Create These Conversations To Get Your Marriage On The Right Track.
Often times, couples are just trying to make things right, strengthening the relationship with effort and intention, creating the conversations, keeping the dialogue open, building and maintaining a happy relationship or marriage.
But we all know that happily ever after doesn’t happen for everyone.
As a marriage therapist, I see a lot of couples.
Lots of heartbreak and heartbreak.
Often – eventually – lots of happiness and smiles.
I see them thinking, feeling that “yes, we are going to make it”.
These are the times when, as a therapist, I cling, hug, and run.
While many of the couples I work with are married, others are not.
These couples come to me for premarital counseling.
These same couples want to do whatever it takes to ensure that, before they walk down the aisle, they are on the same wavelength and these nagging little issues don’t turn into bigger issues that wreak havoc and end the relationship.
Regardless of your opinion on marital/premarital counseling, I’m not here to change your mind.
What I mean is that there are significant long-term benefits for couples who take the time to engage in these necessary conversations before they get married, rather than waiting (as many do) until they get married, the years go by, and discord. and conflict appear and dominate a couple that was happy.
Here are 7 conversations and questions to ask before marriage.
We all have a relationship with money.
What is yours?
How do you see money?
Are you a spender or a saver?
If you have disposable income, how do you spend it?
Do you think you should have separate or joint accounts or both?
One of you makes more money than the other?
If yes, how will you split the expenses?
And the big purchases?
Do you have a budget?
How are/will the house costs be paid?
How about going out?
Who bears this expense?
Do you get a bonus at work?
What will you do with that money?
Talking about money can be a step toward preventing financial infidelity.
2. Extended Family
What are the differences in your family of origin?
Do your families get along well?
How significant are the differences?
How similar are they?
For example, do you come from a family that talks loudly or yells?
Was it difficult to express yourself? (This generally applies to communication styles).
What are your family traditions?

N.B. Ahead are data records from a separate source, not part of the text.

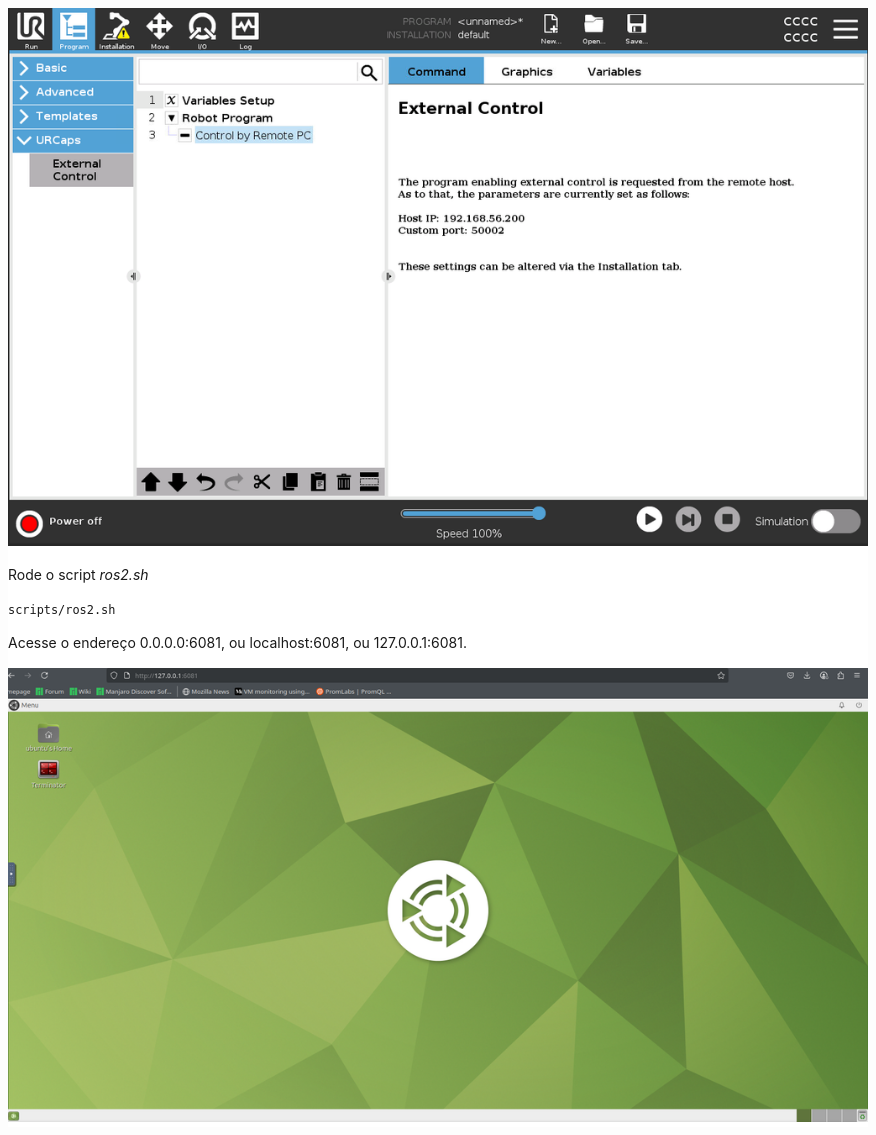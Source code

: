 ![image.png](images/image.png)

Rode o script *ros2.sh*

```bash
scripts/ros2.sh
```

Acesse o endereço 0.0.0.0:6081, ou localhost:6081, ou 127.0.0.1:6081. 

![image.png](images/image%201.png)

You have some?
Will there be a conflict between traditions… especially around the holidays?
Do you have similar or different values?
Are you on the same wavelength on these points?
Do you discuss them now?
If there are differences, are they difficult to resolve?
How important are your values?
Is there room for compromise?
How is your lifestyle?
What are the similarities versus the differences?
How big are they?
Is one active and the other a television junkie?
How do you see your downtime?
And your use of social media?
What are the limits?
How do you spend your time away from work?
What are the expectations regarding time together and the break?
5. Communication Styles
Are you a distancer or stalker?
You either lean towards conflict (it’s not about being confrontational – big difference) or you run for the hills and avoid conflict.
Great Author John Gottman believes that men’s tendency to withdraw and women’s tendency to chase is linked to our physiology and reflects a basic gender difference and notes that this pattern is extremely common and is a major contributor to marital breakdown. .
Communication problems is the number one complaint expressed by couples.
6. Work/Life Balance
How important is your work to you?
Are you able to balance the demands of work and home?
How you do it?
Do you worry that once you’re married, that will change?
Does your partner understand/support your work – especially if they are very demanding on your time?
Do you discuss the importance of time apart versus time together?
Does that worry you?
Do you have your own friends and interests outside of the relationship?
Do you want children?
What are your parenting styles?
Are they similar?
How will you reconcile the differences in how you were raised and how you want to be a parent?
Do you plan to mirror your parents?
What would it be like to have a family?
Who will stay home?
Do you two need to work?
What about time away from the kids?
What are your thoughts on how you will nurture the relationship once the children arrive?
Are you ready to walk down the aisle but still feel like you have unresolved issues?
Do these questions to ask before marriage make you reflect on your relationship and whether or not you’re making the right decision?
Answering yes to any of these questions may indicate that premarital counseling should be considered.